(TASK BRIEF)
Copy out each line of the listing below in which the string "master" occurs.

....

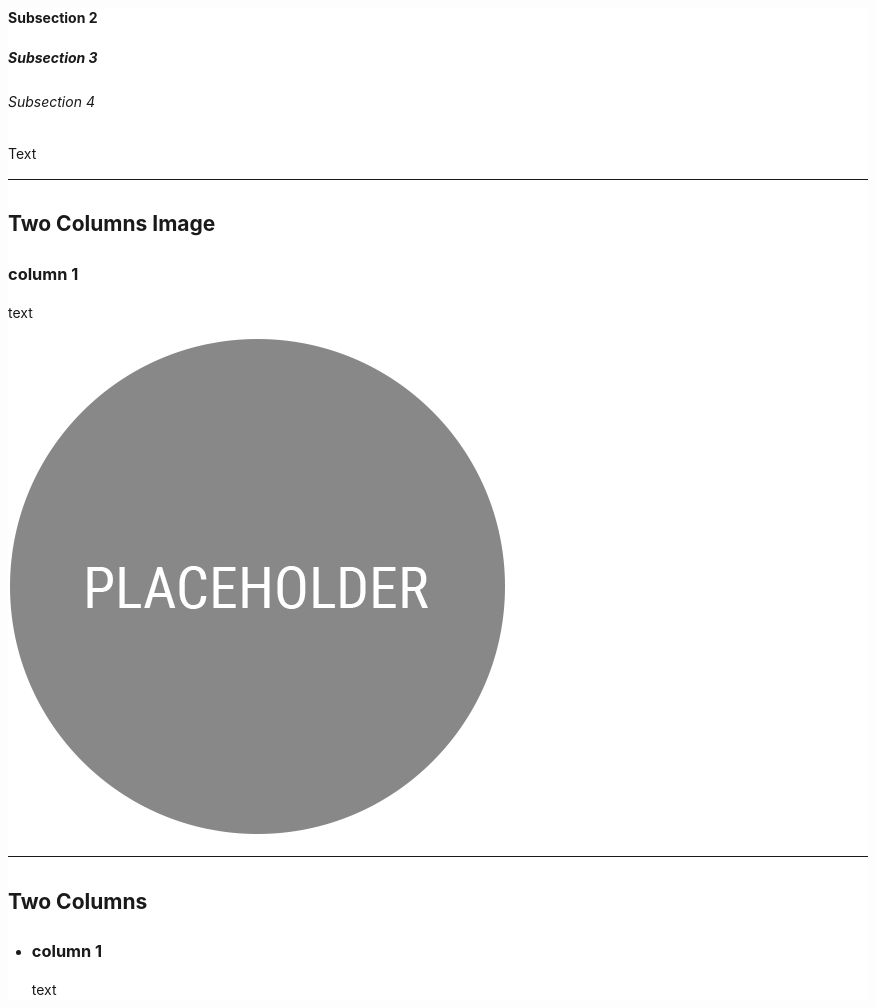 #### Subsection 2

##### Subsection 3

###### Subsection 4

Text

---

## Two Columns Image

### column 1

text

![bg right](../attachments/placeholder-circle.png)


--- 



## Two Columns 

- ### column 1

	text
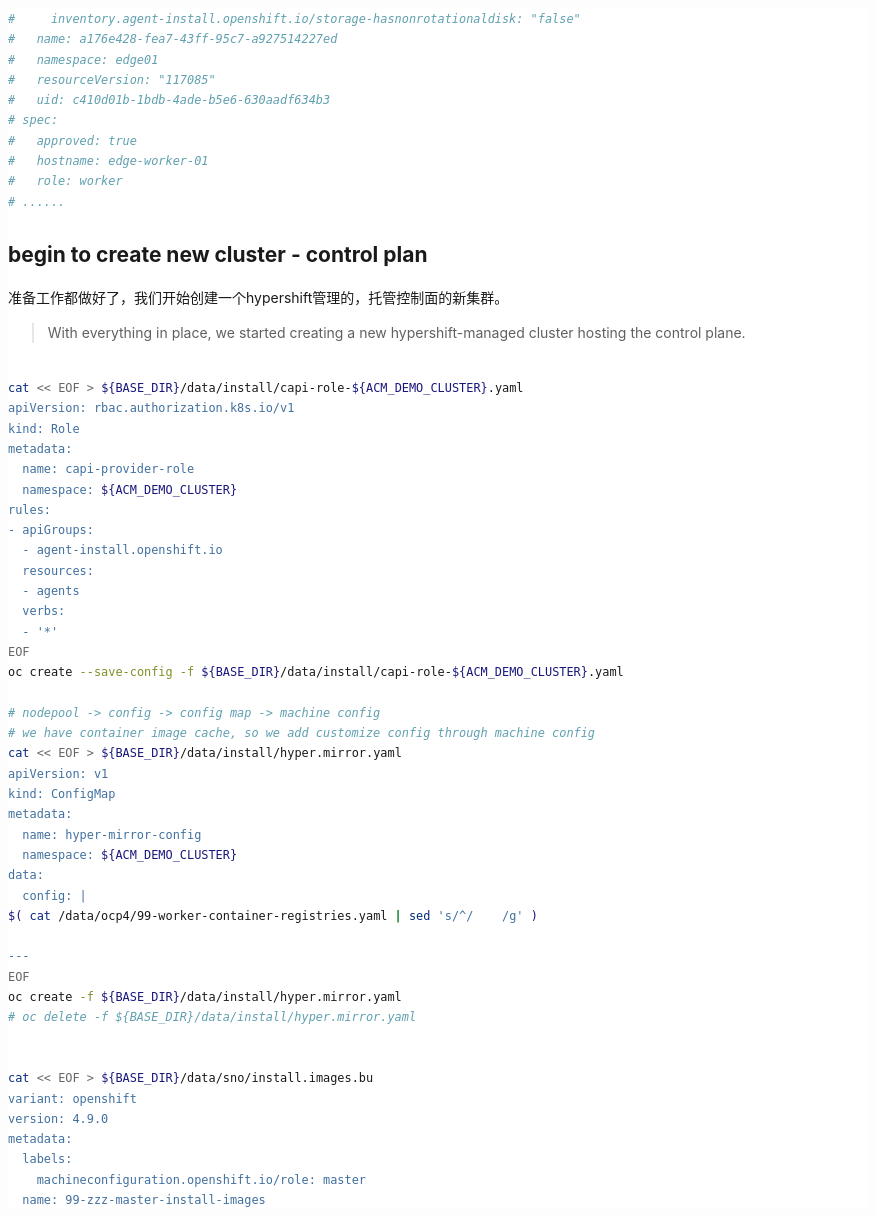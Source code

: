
 ```bash
#     inventory.agent-install.openshift.io/storage-hasnonrotationaldisk: "false"
#   name: a176e428-fea7-43ff-95c7-a927514227ed
#   namespace: edge01
#   resourceVersion: "117085"
#   uid: c410d01b-1bdb-4ade-b5e6-630aadf634b3
# spec:
#   approved: true
#   hostname: edge-worker-01
#   role: worker
# ......

```


## begin to create new cluster - control plan

准备工作都做好了，我们开始创建一个hypershift管理的，托管控制面的新集群。

> With everything in place, we started creating a new hypershift-managed cluster hosting the control plane.

```bash

cat << EOF > ${BASE_DIR}/data/install/capi-role-${ACM_DEMO_CLUSTER}.yaml
apiVersion: rbac.authorization.k8s.io/v1
kind: Role
metadata:
  name: capi-provider-role
  namespace: ${ACM_DEMO_CLUSTER}
rules:
- apiGroups:
  - agent-install.openshift.io
  resources:
  - agents
  verbs:
  - '*'
EOF
oc create --save-config -f ${BASE_DIR}/data/install/capi-role-${ACM_DEMO_CLUSTER}.yaml

# nodepool -> config -> config map -> machine config
# we have container image cache, so we add customize config through machine config
cat << EOF > ${BASE_DIR}/data/install/hyper.mirror.yaml
apiVersion: v1
kind: ConfigMap
metadata:
  name: hyper-mirror-config
  namespace: ${ACM_DEMO_CLUSTER}
data:
  config: |
$( cat /data/ocp4/99-worker-container-registries.yaml | sed 's/^/    /g' )

---
EOF
oc create -f ${BASE_DIR}/data/install/hyper.mirror.yaml
# oc delete -f ${BASE_DIR}/data/install/hyper.mirror.yaml


cat << EOF > ${BASE_DIR}/data/sno/install.images.bu
variant: openshift
version: 4.9.0
metadata:
  labels:
    machineconfiguration.openshift.io/role: master
  name: 99-zzz-master-install-images
```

....

(SOLUTION TO THIS EXERCISE)
    machineconfiguration.openshift.io/role: master
  name: 99-zzz-master-install-images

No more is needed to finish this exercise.